(Stored data)
[Start of Attachment]

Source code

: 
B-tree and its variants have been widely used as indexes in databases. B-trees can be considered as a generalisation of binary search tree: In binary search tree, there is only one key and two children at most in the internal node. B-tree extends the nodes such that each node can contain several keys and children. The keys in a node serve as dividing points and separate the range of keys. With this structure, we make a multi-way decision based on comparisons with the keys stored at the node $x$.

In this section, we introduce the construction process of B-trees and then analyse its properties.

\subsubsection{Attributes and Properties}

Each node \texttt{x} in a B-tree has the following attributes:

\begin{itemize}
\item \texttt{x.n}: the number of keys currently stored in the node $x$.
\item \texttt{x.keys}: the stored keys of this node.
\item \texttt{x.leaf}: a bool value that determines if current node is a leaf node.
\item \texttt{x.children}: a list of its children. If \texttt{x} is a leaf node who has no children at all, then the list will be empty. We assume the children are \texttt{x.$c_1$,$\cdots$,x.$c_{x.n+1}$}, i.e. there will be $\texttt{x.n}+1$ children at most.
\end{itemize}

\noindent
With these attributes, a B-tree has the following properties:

[End of Attachment]

◆ **WHAT TO PRODUCE**
State how many lines in the entries hold "following". Nothing should come before or after the number.

◆ **EXERCISE OUTPUT**
2